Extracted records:
◆ ◆ ◆ ◆ ◆ ◆ ◆
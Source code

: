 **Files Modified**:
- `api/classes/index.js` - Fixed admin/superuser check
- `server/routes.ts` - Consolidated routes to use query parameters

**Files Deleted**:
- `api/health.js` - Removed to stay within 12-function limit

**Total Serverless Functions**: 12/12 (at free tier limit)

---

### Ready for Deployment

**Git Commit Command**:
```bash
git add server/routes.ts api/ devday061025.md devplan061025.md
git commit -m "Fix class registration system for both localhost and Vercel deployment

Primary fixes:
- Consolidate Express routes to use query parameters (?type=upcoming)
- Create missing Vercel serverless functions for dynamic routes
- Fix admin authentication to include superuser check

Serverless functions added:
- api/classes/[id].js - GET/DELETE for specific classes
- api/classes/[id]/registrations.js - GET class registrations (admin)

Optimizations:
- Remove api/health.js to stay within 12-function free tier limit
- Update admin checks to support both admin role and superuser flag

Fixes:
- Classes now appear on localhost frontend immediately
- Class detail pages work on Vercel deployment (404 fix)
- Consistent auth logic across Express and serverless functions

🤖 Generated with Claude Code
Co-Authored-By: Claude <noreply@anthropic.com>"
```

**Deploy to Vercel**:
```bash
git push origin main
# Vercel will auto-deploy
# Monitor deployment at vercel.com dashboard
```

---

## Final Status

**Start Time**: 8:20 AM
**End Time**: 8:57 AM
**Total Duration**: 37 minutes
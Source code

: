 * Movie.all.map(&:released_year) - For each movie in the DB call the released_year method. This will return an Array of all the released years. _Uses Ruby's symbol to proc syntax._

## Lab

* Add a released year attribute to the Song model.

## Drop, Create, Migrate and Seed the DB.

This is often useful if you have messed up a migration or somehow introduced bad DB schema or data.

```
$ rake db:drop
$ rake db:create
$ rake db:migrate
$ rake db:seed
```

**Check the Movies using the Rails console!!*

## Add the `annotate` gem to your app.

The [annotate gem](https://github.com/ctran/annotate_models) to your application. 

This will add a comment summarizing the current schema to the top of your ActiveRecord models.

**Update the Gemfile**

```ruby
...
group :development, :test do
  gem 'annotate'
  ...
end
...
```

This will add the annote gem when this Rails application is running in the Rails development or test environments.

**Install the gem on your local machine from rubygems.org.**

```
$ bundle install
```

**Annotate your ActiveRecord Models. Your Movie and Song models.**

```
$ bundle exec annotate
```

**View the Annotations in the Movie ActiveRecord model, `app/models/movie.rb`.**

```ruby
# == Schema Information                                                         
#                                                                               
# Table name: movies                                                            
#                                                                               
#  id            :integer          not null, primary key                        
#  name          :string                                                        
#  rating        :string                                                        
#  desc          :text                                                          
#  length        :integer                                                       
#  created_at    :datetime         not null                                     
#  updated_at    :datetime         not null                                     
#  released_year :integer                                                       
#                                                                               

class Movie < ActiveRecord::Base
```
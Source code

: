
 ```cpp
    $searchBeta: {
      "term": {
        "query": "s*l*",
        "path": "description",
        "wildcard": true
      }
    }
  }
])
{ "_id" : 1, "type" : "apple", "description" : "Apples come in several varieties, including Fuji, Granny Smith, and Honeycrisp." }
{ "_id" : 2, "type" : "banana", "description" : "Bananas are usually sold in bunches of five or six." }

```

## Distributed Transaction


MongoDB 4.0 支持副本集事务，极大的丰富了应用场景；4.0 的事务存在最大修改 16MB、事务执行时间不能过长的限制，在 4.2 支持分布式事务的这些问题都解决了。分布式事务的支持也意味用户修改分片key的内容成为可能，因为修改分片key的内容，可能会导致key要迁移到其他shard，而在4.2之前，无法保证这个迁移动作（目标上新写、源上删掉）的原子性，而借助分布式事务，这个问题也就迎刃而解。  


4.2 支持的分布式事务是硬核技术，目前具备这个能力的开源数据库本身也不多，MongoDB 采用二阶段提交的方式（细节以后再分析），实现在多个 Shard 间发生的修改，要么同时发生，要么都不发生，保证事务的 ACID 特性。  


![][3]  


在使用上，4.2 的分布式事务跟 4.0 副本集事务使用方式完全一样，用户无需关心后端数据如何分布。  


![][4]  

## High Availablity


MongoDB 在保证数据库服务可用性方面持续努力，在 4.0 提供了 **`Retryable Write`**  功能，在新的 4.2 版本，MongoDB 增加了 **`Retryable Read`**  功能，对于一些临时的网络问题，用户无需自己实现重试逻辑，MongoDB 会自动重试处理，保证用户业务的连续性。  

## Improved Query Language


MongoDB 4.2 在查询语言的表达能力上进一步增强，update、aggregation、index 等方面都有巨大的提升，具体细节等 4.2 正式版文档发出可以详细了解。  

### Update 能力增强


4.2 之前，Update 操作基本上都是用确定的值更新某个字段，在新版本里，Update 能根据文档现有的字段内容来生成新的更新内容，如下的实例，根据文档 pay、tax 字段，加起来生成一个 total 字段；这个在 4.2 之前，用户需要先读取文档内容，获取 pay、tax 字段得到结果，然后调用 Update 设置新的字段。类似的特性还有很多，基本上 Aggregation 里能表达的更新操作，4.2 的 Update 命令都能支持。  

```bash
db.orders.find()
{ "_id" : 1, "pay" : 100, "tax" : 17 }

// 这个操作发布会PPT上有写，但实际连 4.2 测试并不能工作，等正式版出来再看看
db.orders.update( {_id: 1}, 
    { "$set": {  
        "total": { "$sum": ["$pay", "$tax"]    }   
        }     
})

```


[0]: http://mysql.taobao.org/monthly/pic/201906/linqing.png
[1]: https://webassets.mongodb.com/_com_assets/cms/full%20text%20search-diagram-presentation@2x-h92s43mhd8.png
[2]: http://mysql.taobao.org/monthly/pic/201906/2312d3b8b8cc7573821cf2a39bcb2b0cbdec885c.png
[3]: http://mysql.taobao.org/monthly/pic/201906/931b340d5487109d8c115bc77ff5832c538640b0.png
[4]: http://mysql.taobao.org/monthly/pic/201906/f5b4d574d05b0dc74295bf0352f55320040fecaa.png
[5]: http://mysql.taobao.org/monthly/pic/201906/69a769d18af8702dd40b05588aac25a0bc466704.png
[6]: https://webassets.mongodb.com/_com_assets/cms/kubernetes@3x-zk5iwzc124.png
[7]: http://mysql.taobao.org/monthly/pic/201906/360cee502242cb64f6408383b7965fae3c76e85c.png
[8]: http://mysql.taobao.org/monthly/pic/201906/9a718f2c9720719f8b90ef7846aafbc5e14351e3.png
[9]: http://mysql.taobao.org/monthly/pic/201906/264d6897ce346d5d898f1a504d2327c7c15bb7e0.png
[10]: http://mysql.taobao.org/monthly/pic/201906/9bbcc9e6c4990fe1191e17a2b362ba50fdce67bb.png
◆ ◆ ◆ ◆ ◆ ◆ ◆
● EXERCISE DIRECTIONS:
Return only the lines above that run from the opening line through the line containing "within 12-function limit", exactly as written.

● RESPONSE BOX:
Source code

: **Files Modified**:
- `api/classes/index.js` - Fixed admin/superuser check
- `server/routes.ts` - Consolidated routes to use query parameters

**Files Deleted**:
- `api/health.js` - Removed to stay within 12-function limit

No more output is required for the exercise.